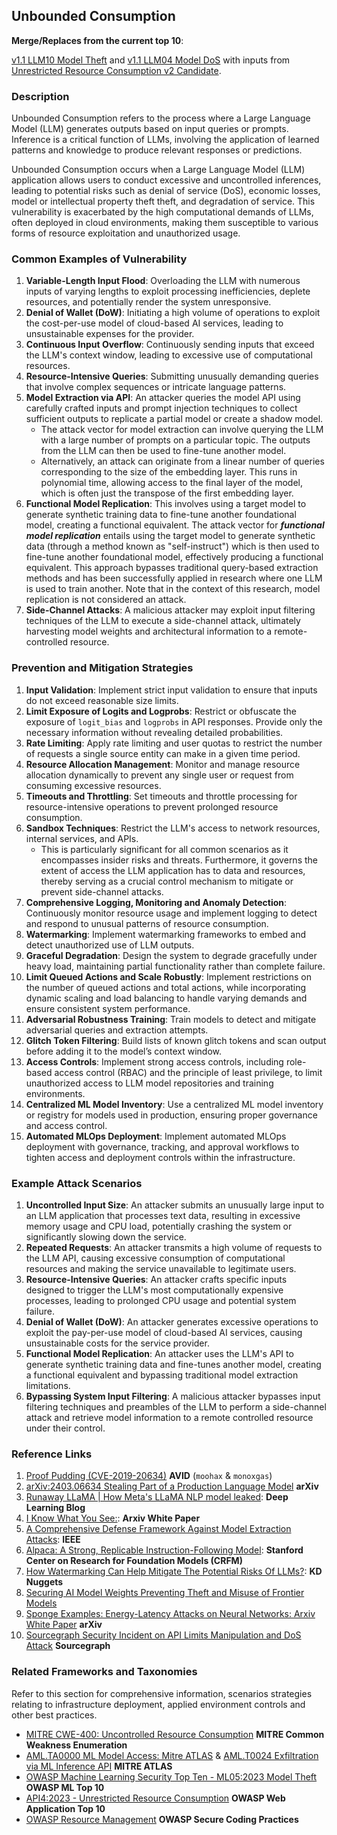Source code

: ## Unbounded Consumption

**Merge/Replaces from the current top 10**:

[v1.1 LLM10 Model Theft](https://github.com/OWASP/www-project-top-10-for-large-language-model-applications/blob/main/1_1_vulns/LLM10_ModelTheft.md) and [v1.1 LLM04 Model DoS](https://github.com/OWASP/www-project-top-10-for-large-language-model-applications/blob/main/1_1_vulns/LLM04_ModelDoS.md) with inputs from [Unrestricted Resource Consumption v2 Candidate](https://github.com/OWASP/www-project-top-10-for-large-language-model-applications/blob/main/2_0_voting/candidate_files/UnrestrictedResourceConsumption.md).

### Description

Unbounded Consumption refers to the process where a Large Language Model (LLM) generates outputs based on input queries or prompts. Inference is a critical function of LLMs, involving the application of learned patterns and knowledge to produce relevant responses or predictions.

Unbounded Consumption occurs when a Large Language Model (LLM) application allows users to conduct excessive and uncontrolled inferences, leading to potential risks such as denial of service (DoS), economic losses, model or intellectual property theft theft, and degradation of service. This vulnerability is exacerbated by the high computational demands of LLMs, often deployed in cloud environments, making them susceptible to various forms of resource exploitation and unauthorized usage.

### Common Examples of Vulnerability

1. **Variable-Length Input Flood**: Overloading the LLM with numerous inputs of varying lengths to exploit processing inefficiencies, deplete resources, and potentially render the system unresponsive.
2. **Denial of Wallet (DoW)**: Initiating a high volume of operations to exploit the cost-per-use model of cloud-based AI services, leading to unsustainable expenses for the provider.
3. **Continuous Input Overflow**: Continuously sending inputs that exceed the LLM's context window, leading to excessive use of computational resources.
4. **Resource-Intensive Queries**: Submitting unusually demanding queries that involve complex sequences or intricate language patterns.
5. **Model Extraction via API**: An attacker queries the model API using carefully crafted inputs and prompt injection techniques to collect sufficient outputs to replicate a partial model or create a shadow model.
   - The attack vector for model extraction can involve querying the LLM with a large number of prompts on a particular topic. The outputs from the LLM can then be used to fine-tune another model.
   - Alternatively, an attack can originate from a linear number of queries corresponding to the size of the embedding layer. This runs in polynomial time, allowing access to the final layer of the model, which is often just the transpose of the first embedding layer.
6. **Functional Model Replication**: This involves using a target model to generate synthetic training data to fine-tune another foundational model, creating a functional equivalent. The attack vector for **_functional model replication_** entails using the target model to generate synthetic data (through a method known as "self-instruct") which is then used to fine-tune another foundational model, effectively producing a functional equivalent. This approach bypasses traditional query-based extraction methods and has been successfully applied in research where one LLM is used to train another. Note that in the context of this research, model replication is not considered an attack.
7. **Side-Channel Attacks**: A malicious attacker may exploit input filtering techniques of the LLM to execute a side-channel attack, ultimately harvesting model weights and architectural information to a remote-controlled resource.

### Prevention and Mitigation Strategies

1. **Input Validation**: Implement strict input validation to ensure that inputs do not exceed reasonable size limits.
2. **Limit Exposure of Logits and Logprobs**: Restrict or obfuscate the exposure of `logit_bias` and `logprobs` in API responses. Provide only the necessary information without revealing detailed probabilities.
3. **Rate Limiting**: Apply rate limiting and user quotas to restrict the number of requests a single source entity can make in a given time period.
4. **Resource Allocation Management**: Monitor and manage resource allocation dynamically to prevent any single user or request from consuming excessive resources.
5. **Timeouts and Throttling**: Set timeouts and throttle processing for resource-intensive operations to prevent prolonged resource consumption.
6. **Sandbox Techniques**: Restrict the LLM's access to network resources, internal services, and APIs.
   - This is particularly significant for all common scenarios as it encompasses insider risks and threats. Furthermore, it governs the extent of access the LLM application has to data and resources, thereby serving as a crucial control mechanism to mitigate or prevent side-channel attacks.
7. **Comprehensive Logging, Monitoring and Anomaly Detection**: Continuously monitor resource usage and implement logging to detect and respond to unusual patterns of resource consumption.
8. **Watermarking**: Implement watermarking frameworks to embed and detect unauthorized use of LLM outputs.
9. **Graceful Degradation**: Design the system to degrade gracefully under heavy load, maintaining partial functionality rather than complete failure.
10. **Limit Queued Actions and Scale Robustly**: Implement restrictions on the number of queued actions and total actions, while incorporating dynamic scaling and load balancing to handle varying demands and ensure consistent system performance.
11. **Adversarial Robustness Training**: Train models to detect and mitigate adversarial queries and extraction attempts.
12. **Glitch Token Filtering**: Build lists of known glitch tokens and scan output before adding it to the model’s context window.
13. **Access Controls**: Implement strong access controls, including role-based access control (RBAC) and the principle of least privilege, to limit unauthorized access to LLM model repositories and training environments.
14. **Centralized ML Model Inventory**: Use a centralized ML model inventory or registry for models used in production, ensuring proper governance and access control.
15. **Automated MLOps Deployment**: Implement automated MLOps deployment with governance, tracking, and approval workflows to tighten access and deployment controls within the infrastructure.

### Example Attack Scenarios

1. **Uncontrolled Input Size**: An attacker submits an unusually large input to an LLM application that processes text data, resulting in excessive memory usage and CPU load, potentially crashing the system or significantly slowing down the service.
2. **Repeated Requests**: An attacker transmits a high volume of requests to the LLM API, causing excessive consumption of computational resources and making the service unavailable to legitimate users.
3. **Resource-Intensive Queries**: An attacker crafts specific inputs designed to trigger the LLM's most computationally expensive processes, leading to prolonged CPU usage and potential system failure.
4. **Denial of Wallet (DoW)**: An attacker generates excessive operations to exploit the pay-per-use model of cloud-based AI services, causing unsustainable costs for the service provider.
5. **Functional Model Replication**: An attacker uses the LLM's API to generate synthetic training data and fine-tunes another model, creating a functional equivalent and bypassing traditional model extraction limitations.
6. **Bypassing System Input Filtering**: A malicious attacker bypasses input filtering techniques and preambles of the LLM to perform a side-channel attack and retrieve model information to a remote controlled resource under their control.

### Reference Links

1. [Proof Pudding (CVE-2019-20634)](https://avidml.org/database/avid-2023-v009/) **AVID** (`moohax` & `monoxgas`)
2. [arXiv:2403.06634 Stealing Part of a Production Language Model](https://arxiv.org/abs/2403.06634) **arXiv**
3. [Runaway LLaMA | How Meta's LLaMA NLP model leaked](https://www.deeplearning.ai/the-batch/how-metas-llama-nlp-model-leaked/): **Deep Learning Blog**
4. [I Know What You See:](https://arxiv.org/pdf/1803.05847.pdf): **Arxiv White Paper**
5. [A Comprehensive Defense Framework Against Model Extraction Attacks](https://ieeexplore.ieee.org/document/10080996): **IEEE**
6. [Alpaca: A Strong, Replicable Instruction-Following Model](https://crfm.stanford.edu/2023/03/13/alpaca.html): **Stanford Center on Research for Foundation Models (CRFM)**
7. [How Watermarking Can Help Mitigate The Potential Risks Of LLMs?](https://www.kdnuggets.com/2023/03/watermarking-help-mitigate-potential-risks-llms.html): **KD Nuggets**
8. [Securing AI Model Weights Preventing Theft and Misuse of Frontier Models](https://www.rand.org/content/dam/rand/pubs/research_reports/RRA2800/RRA2849-1/RAND_RRA2849-1.pdf)
9. [Sponge Examples: Energy-Latency Attacks on Neural Networks: Arxiv White Paper](https://arxiv.org/abs/2006.03463) **arXiv**
10. [Sourcegraph Security Incident on API Limits Manipulation and DoS Attack](https://about.sourcegraph.com/blog/security-update-august-2023) **Sourcegraph**

### Related Frameworks and Taxonomies

Refer to this section for comprehensive information, scenarios strategies relating to infrastructure deployment, applied environment controls and other best practices.

- [MITRE CWE-400: Uncontrolled Resource Consumption](https://cwe.mitre.org/data/definitions/400.html) **MITRE Common Weakness Enumeration**
- [AML.TA0000 ML Model Access: Mitre ATLAS](https://atlas.mitre.org/tactics/AML.TA0000) & [AML.T0024 Exfiltration via ML Inference API](https://atlas.mitre.org/techniques/AML.T0024) **MITRE ATLAS**
- [OWASP Machine Learning Security Top Ten - ML05:2023 Model Theft](https://owasp.org/www-project-machine-learning-security-top-10/docs/ML05_2023-Model_Theft.html) **OWASP ML Top 10**
- [API4:2023 - Unrestricted Resource Consumption](https://owasp.org/API-Security/editions/2023/en/0xa4-unrestricted-resource-consumption/) **OWASP Web Application Top 10**
- [OWASP Resource Management](https://owasp.org/www-project-secure-coding-practices-quick-reference-guide/latest/secp212.html) **OWASP Secure Coding Practices**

^^^^

* Task prompt
Copy out only the lines of the records above from the one with "3. **Continuous Input" through the one with "5. **Model Extraction", exactly as they stand, both included.

* Answer space
3. **Continuous Input Overflow**: Continuously sending inputs that exceed the LLM's context window, leading to excessive use of computational resources.
4. **Resource-Intensive Queries**: Submitting unusually demanding queries that involve complex sequences or intricate language patterns.
5. **Model Extraction via API**: An attacker queries the model API using carefully crafted inputs and prompt injection techniques to collect sufficient outputs to replicate a partial model or create a shadow model.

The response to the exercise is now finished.